Edit: Feroz-ul-Lughaat actually lists this as feminine in Urdu here.


----------



## Englishmypassion

I don't know about dictionary entries but I have always heard, read and said "Afwaah faili hui hai/fail rhi hai" "Maine afwaah suni hai" etc, i.e. in feminine.


----------



## amiramir

Thanks, Alfaazji, for the interesting info. 

EMPji, that's good to know. I suppose when speaking I will stick to the feminine as well so as to avoid sounding pedantic, or even wrong!


----------



## Englishmypassion

A Honey Singh song, which is very popular these days in India, also has the words " Tere baare mein SUNI hai ek afwaah". 
That's right, amir. I doubt if the masculine would be pedantic-- only wrong in my opinion.


----------



## cherine

Alfaaz said:


> Just in case anyone is interested: It is an Arabic plural literally meaning _mouths_. Arabic forum thread: أفواه


And just in case someone doesn't take the time to check the thread in the Arabic forum, I'd like to clarify this here:
أفواه being the plural of an inanimate noun/object, it is treated (at least in Arabic) like a singular feminine noun. If Urdu dictionaries say the word is masculine, then maybe that the way it should be used in Urdu. But if Hindi and/or colloquial Urdu use the feminine, then maybe it's an influence of the original Arabic usage.


----------



## Alfaaz

cherine said:
			
		

> And just in case someone doesn't take the time to check the thread in the Arabic forum, I'd like to clarify this here:
> أفواه being the plural of an inanimate noun/object, it is treated (at least in Arabic) like a singular feminine noun. If Urdu dictionaries say the word is masculine, then maybe that the way it should be used in Urdu. But if Hindi and/or colloquial Urdu use the feminine, then maybe it's an influence of the original Arabic usage.

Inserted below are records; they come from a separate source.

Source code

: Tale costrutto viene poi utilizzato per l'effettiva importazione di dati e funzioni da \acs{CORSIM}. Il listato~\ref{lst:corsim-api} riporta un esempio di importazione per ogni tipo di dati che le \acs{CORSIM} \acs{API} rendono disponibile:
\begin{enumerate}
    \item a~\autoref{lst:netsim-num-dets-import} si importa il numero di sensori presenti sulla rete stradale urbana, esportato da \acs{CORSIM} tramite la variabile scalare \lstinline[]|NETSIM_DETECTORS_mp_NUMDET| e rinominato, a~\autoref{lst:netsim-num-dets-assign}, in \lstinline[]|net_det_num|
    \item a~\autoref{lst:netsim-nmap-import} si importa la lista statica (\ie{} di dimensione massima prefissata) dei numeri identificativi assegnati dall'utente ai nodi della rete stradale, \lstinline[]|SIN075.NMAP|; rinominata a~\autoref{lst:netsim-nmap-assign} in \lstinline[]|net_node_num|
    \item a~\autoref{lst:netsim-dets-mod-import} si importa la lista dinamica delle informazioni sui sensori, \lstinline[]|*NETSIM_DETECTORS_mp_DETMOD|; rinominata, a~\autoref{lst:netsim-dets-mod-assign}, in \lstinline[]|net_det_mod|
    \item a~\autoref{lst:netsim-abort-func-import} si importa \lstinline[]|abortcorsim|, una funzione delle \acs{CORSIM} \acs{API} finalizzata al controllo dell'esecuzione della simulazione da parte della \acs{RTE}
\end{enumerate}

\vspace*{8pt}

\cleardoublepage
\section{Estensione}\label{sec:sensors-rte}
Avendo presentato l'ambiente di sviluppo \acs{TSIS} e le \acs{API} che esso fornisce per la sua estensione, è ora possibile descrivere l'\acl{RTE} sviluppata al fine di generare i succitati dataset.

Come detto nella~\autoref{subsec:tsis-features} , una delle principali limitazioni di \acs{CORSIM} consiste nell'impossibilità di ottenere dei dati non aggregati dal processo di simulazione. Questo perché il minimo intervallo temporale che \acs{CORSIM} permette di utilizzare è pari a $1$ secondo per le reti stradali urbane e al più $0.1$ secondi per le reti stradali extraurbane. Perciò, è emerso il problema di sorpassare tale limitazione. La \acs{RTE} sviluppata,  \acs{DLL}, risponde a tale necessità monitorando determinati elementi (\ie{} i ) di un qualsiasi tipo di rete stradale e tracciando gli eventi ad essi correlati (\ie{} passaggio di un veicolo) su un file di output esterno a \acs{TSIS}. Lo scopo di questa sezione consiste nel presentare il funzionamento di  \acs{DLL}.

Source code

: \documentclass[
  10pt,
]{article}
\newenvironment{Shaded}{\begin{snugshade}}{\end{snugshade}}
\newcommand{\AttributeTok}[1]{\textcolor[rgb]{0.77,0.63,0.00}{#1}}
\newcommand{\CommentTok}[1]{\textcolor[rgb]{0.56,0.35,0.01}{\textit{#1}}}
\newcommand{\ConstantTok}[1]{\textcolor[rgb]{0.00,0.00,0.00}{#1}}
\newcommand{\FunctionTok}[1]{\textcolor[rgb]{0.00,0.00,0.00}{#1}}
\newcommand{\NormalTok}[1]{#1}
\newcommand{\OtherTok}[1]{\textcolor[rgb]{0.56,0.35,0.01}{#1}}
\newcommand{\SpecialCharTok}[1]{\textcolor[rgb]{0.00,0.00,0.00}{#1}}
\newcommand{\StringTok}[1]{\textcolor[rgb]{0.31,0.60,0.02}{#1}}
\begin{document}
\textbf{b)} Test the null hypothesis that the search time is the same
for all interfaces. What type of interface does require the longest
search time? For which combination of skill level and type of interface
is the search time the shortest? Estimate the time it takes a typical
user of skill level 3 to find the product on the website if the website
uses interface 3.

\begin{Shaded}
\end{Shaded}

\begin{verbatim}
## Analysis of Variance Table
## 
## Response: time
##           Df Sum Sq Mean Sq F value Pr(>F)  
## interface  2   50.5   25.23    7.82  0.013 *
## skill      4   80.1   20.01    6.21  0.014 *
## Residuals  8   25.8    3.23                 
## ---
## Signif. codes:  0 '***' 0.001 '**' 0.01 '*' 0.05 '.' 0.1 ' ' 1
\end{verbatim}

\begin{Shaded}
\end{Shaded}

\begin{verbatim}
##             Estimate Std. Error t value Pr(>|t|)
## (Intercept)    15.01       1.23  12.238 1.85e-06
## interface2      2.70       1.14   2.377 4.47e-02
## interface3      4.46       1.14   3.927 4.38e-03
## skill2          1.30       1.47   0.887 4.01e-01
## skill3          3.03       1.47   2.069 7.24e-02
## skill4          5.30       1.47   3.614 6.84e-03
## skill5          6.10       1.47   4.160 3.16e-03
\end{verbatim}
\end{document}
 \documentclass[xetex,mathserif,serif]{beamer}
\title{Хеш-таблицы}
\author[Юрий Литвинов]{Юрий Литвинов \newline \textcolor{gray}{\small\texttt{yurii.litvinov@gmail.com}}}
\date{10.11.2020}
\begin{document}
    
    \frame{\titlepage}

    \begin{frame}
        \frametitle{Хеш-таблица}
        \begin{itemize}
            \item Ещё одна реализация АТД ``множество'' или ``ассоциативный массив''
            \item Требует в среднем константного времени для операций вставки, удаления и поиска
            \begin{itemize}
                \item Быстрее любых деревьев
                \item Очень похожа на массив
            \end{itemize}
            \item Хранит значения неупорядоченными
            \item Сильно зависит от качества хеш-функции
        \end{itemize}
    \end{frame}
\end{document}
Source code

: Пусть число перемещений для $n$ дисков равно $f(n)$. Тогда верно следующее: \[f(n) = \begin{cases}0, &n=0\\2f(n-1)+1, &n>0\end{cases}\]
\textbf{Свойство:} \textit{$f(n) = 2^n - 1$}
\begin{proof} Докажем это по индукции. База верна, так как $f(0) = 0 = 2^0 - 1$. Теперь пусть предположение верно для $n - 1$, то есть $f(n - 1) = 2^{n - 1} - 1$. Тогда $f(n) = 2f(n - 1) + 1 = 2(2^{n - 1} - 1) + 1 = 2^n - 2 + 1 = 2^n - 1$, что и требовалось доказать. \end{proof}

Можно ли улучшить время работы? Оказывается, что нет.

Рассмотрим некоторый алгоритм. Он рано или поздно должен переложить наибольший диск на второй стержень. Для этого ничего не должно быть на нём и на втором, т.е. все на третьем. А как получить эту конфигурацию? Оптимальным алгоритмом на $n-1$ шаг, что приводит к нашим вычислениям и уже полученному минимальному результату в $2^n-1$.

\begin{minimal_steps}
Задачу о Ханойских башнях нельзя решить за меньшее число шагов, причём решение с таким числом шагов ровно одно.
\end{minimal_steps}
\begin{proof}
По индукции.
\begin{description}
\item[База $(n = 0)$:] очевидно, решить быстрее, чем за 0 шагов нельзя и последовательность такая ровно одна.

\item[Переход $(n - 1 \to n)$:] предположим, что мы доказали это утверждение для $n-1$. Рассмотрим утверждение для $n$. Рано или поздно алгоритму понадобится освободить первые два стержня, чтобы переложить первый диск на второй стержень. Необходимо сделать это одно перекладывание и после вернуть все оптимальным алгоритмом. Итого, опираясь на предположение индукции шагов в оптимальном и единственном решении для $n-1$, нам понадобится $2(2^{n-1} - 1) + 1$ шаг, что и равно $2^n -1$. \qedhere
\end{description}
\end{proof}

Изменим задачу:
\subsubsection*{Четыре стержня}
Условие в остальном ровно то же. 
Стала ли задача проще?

 Thanks for the information here and in the other thread cherine SaaHibah! This topic is interesting and somewhat confusing as well. After posting, I searched online for examples and saw that Urdu writers back from Mir Taqi Mir all the way to Sadat Hasan Manto have used _afwaah_ as feminine singular (just as you have explained for Arabic and unlike what Platts list as masculine singular) with اَفواہیں as the plural. This plural also indicates the word being feminine, but is listed in the dictionary entries underneath the description اسمِ مذکّر!? Perhaps there is a mistake in the dictionary entries, a difference between the two schools of Urdu (Lucknow vs. Dehli) as discussed previously for other words, or some other explanation...!? (The majority of people in Urdu media of both countries seem to use it as feminine as well.)


----------



## Alfaaz

Update: I just checked in Feroz-ul-Lughaat here (a dictionary printed by Ferozsons  Ltd. in Pakistan, so later in time than Platts-1884 and Farhang-1918) and it lists _afwaah_ as masculine/feminine with a note in parenthesis at the end saying (incorrectly, according to the information provided by the Arabic forum thread and cherine SaaHibah) that it is treated as masculine in Arabic but feminine in Urdu!

It would be nice to have examples from the literature of both languages, if there are any, of _afwaah's_ usage as masculine.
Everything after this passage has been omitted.